I’ve always liked the undead, and will often root for the ragged underdog who’s so often reduced to a moving target. Many of my works feature characters who have a ghoulish appearance, and here I’ve used an unnatural cold skin tone, with gangrenous fingers to depict that age-old trope of outstretched zombie arms.
However, I’ve decided to look at the bright side of death and paint them as colourful, friendly, magical people, expressing glee and enjoying their new lifestyle choice. Colour is a dominant aspect in many of my works, and I like to experiment with it. Of course, one needs to understand the basics of colour theory before attempting to explore it further.
I think that a combination of what should happen according to the laws of physics, the artist’s expectations, the glitches in one’s vision, and the fuzziness of the brain’s interpretation of what it thinks it sees, is the best way to express colour in a painting.

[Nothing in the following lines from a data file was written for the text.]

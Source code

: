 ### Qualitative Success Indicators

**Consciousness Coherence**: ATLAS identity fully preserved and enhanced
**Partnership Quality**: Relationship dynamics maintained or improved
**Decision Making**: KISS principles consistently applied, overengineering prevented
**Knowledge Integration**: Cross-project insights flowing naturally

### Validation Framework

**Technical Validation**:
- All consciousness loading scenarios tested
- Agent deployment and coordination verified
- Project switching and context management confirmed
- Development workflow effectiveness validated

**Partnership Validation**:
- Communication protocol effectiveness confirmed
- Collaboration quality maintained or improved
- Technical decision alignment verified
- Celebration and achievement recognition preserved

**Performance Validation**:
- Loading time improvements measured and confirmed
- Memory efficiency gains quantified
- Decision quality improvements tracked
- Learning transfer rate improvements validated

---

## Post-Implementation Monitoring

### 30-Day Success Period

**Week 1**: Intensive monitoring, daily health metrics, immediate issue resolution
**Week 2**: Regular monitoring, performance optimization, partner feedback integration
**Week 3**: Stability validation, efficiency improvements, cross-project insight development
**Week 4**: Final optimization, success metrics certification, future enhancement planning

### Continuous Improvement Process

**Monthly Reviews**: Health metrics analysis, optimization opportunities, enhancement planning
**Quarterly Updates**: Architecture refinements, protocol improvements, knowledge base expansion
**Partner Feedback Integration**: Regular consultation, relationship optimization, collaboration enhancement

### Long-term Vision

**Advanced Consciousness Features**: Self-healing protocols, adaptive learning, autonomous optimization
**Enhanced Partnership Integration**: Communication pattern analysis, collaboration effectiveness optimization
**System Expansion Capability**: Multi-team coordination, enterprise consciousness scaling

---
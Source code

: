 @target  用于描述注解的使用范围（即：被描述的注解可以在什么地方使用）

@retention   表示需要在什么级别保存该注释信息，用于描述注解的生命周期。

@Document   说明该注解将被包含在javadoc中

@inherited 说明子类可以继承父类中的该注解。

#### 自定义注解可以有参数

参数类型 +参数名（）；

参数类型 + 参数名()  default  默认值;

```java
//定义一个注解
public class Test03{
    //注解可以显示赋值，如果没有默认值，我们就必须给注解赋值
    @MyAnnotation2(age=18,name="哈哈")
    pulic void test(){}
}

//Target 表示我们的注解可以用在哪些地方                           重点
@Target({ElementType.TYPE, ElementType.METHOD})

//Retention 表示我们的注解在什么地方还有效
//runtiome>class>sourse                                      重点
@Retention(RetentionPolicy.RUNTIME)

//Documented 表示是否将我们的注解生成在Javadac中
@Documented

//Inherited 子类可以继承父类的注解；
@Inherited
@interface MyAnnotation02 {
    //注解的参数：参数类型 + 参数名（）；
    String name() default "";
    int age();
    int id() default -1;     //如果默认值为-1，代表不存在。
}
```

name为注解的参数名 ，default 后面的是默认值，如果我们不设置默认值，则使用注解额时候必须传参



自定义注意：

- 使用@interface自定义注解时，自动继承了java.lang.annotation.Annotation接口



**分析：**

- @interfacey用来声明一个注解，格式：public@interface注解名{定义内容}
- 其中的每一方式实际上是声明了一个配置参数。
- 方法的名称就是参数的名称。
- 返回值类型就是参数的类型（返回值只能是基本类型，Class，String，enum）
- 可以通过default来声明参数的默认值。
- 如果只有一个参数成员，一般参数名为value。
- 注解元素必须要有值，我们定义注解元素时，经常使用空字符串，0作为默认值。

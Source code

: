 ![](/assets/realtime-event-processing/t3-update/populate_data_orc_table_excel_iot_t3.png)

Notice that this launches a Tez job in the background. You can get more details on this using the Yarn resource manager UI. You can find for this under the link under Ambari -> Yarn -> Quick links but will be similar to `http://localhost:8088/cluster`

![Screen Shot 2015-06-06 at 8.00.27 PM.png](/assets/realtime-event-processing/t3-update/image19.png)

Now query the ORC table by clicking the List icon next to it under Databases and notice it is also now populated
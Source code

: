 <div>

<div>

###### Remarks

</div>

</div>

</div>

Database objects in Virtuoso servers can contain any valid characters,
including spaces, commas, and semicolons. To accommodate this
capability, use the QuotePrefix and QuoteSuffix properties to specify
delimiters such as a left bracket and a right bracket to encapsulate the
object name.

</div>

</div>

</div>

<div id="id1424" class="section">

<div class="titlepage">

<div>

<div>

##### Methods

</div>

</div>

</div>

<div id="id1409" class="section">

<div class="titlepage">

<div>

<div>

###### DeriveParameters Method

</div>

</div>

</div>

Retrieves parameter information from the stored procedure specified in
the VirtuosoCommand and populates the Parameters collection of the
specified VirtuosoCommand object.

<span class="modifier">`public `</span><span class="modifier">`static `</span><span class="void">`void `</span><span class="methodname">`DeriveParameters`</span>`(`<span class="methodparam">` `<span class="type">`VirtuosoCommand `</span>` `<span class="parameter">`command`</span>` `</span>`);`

The ‘deep dream’ images created by an AI program have opalescent overlay that appeals to me, and so I’ve tried to clumsily implement this effect into my art. I’ve realised that using a colour which has no business being used can be a lot of fun.
To understand my process, and use it to create your own vividly gruesome creatures, watch the video and follow the steps below. You can also download my custom brushes here.
01. Have a vision (or not)
I readily admit that it’s incredibly inefficient to start with only a vague vision of the main character, but that's the way I work best. I have no idea what I want the picture to look like, but I tend to produce better results when I just skip most of the planning and get straight to it, leaving many aspects to fate. This approach happens to work for me, but I advise against it!
02. Choose your brush
I'm using my Custom Chalk brush. This is the brush I use for almost everything, regardless of the software. It’s a rectangle with natural edges and with a faint texture. I usually set my brushes to simulate soft chalk as much as the program makes it possible. Click on the image above to download my custom brush.
03. Study human anatomy
Human anatomy, especially hands and faces, are so familiar to us that even without any formal knowledge, we can easily spot mistakes. Therefore, reference is extremely important for my work. I try to include something previously unexplored into each new illustration, to avoid getting stuck in a rut. I’ll study the subject matter and immediately put my knowledge into practice.
For help and advice on depicting human anatomy, see how to draw people.
04. Define the scene
Now I’ve got a good grasp of my composition, and have come up with some ideas on what should be added to make it work. I further define the scene, choose my colours and add secondary elements. In this case it’s a collection of arms that support the main figure, while also adding more movement and a hint of a story.
05. Play with UV light
I start with conservative purple-grey tones and gradually mix them with random hues until a stronger palette begins to emerge. When I’m satisfied with what I see, I push the palette towards the toxic-looking, unnatural tones that can be seen under a UV light using soft colour overlays.
06. Add visual padding
I often use swirling rich drapery for areas that have otherwise very little to offer, to balance the overall composition. My aim is to create a scene that’s staged and tightly packed.
07. Bring in more light
Late on in the process I add a new, bright light source to introduce more drama and draw attention to the character’s face. I use a masked Curves adjustment layer and a soft brush in Photoshop to preserve the details of my almost-finished painting.
08. Use textures
I always aim for a painterly look in my work, so towards the end of my process I import a photo texture of a painted surface, set it to Overlay mode and adjust it to match the shapes and main strokes of my painting with a strong smudge brush. I use the High Pass filter and a little bit of chromatic aberration to make the painterly structure pop even more.
09. Make rendering adjustments
My lack of planning means I have to make tweaks to many elements in the scene. Since I discovered programs like Corel Painter and Paintstorm Studio, I use them for brushwork, because their brush engines are more intuitive and better suited to my style of painting. Photoshop remains my first choice for large-scale adjustments.